JAMES WILSON sworn. - I am a hatter, in Fenchurch-street: I saw the prisoner, Jones, take the cask out of the cart; I am sure this is the cask; I had the case of it till Mr. Dixon came back.

JOHN KING sworn. - I am a sugar-factor: I was coming up Fenchurch-street on the 8th of April, about two o'clock, I saw the two prisoners at the bar, and they being pointed out as suspicious characters I was induced to watch them; at that time, the tallest man had an apron on, the other had not; I observed a cart, and I went round the corner of Philpot-lane, and during that time coaches passed and I could not see; they made no alteration in their dress, except that the other man had the apron on, and he appeared like a grocer's porter; I saw the prisoner, Jones, go round to the right-hand wheel, and take the cask out of the cart, and he brought it down upon his arm; I followed Turner up a passage and took him. Those are the two men I am positive.

THOMAS PERRY sworn. - I am a constable: I have had the cask in my possession ever since it was delivered to me at Mr. Bell's, grocer, Fenchurch-street.

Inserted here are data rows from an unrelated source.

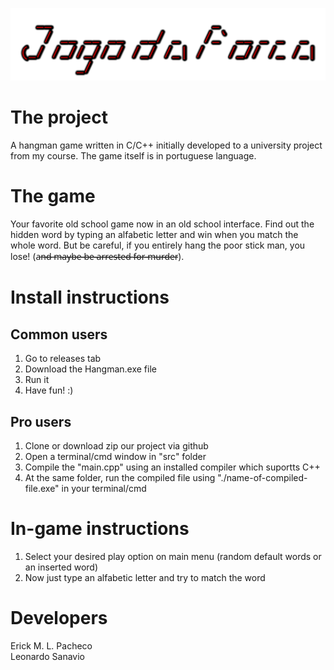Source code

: ![Logic Flight logo](doc/hangman.gif)

# The project

A hangman game written in C/C++ initially developed to a university project from my course.
The game itself is in portuguese language.

# The game

Your favorite old school game now in an old school interface. Find out the hidden word by typing an alfabetic letter and win when you match the whole word. But be careful, if you entirely hang the poor stick man, you lose! (a̶n̶̶̶d̶̶̶ ̶̶̶m̶̶̶a̶̶̶y̶̶̶b̶̶̶e̶̶̶ ̶̶̶b̶̶̶e̶̶̶ ̶̶̶a̶̶̶r̶̶̶r̶̶̶e̶̶̶s̶̶̶t̶̶̶e̶̶̶d̶̶̶ ̶̶̶f̶̶̶o̶̶̶r̶̶̶ ̶̶̶m̶̶̶u̶̶̶r̶̶̶d̶̶̶e̶̶̶r).

# Install instructions

## Common users
1. Go to releases tab</br >
2. Download the Hangman.exe file</br >
3. Run it</br >
4. Have fun! :)

## Pro users
1. Clone or download zip our project via github</br >
2. Open a terminal/cmd window in "src" folder</br >
3. Compile the "main.cpp" using an installed compiler which suportts C++</br >
4. At the same folder, run the compiled file using "./name-of-compiled-file.exe" in your terminal/cmd

# In-game instructions

1. Select your desired play option on main menu (random default words or an inserted word)</br >
2. Now just type an alfabetic letter and try to match the word

# Developers

Erick M. L. Pacheco</br >
Leonardo Sanavio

SAMUEL TAYLOR sworn. - I am carman to Messrs. Fassett and Co. I was at the bottom of Paul's-head court, I was delivering some goods at a house in the court; I had two casks of liquor to deliver, and while I was delivering them, I heard the alarm given that my cart had been robbed, and I found this cask deficient, it contains two gallons of peppermint; there is a mark upon it, it is what they call a crow's foot, it is a private mark.

Prisoner Turner's defence. As I was walking along, that gentleman came and bid me come back, I know nothing of it.

Prisoner Jones's defence. As the cart was standing by the end of the court, a man asked me to take the keg out for him, I took the cask out, and those gentlemen run from over the way, and took hold of me; I know nothing of this young man, I am entirely innocent.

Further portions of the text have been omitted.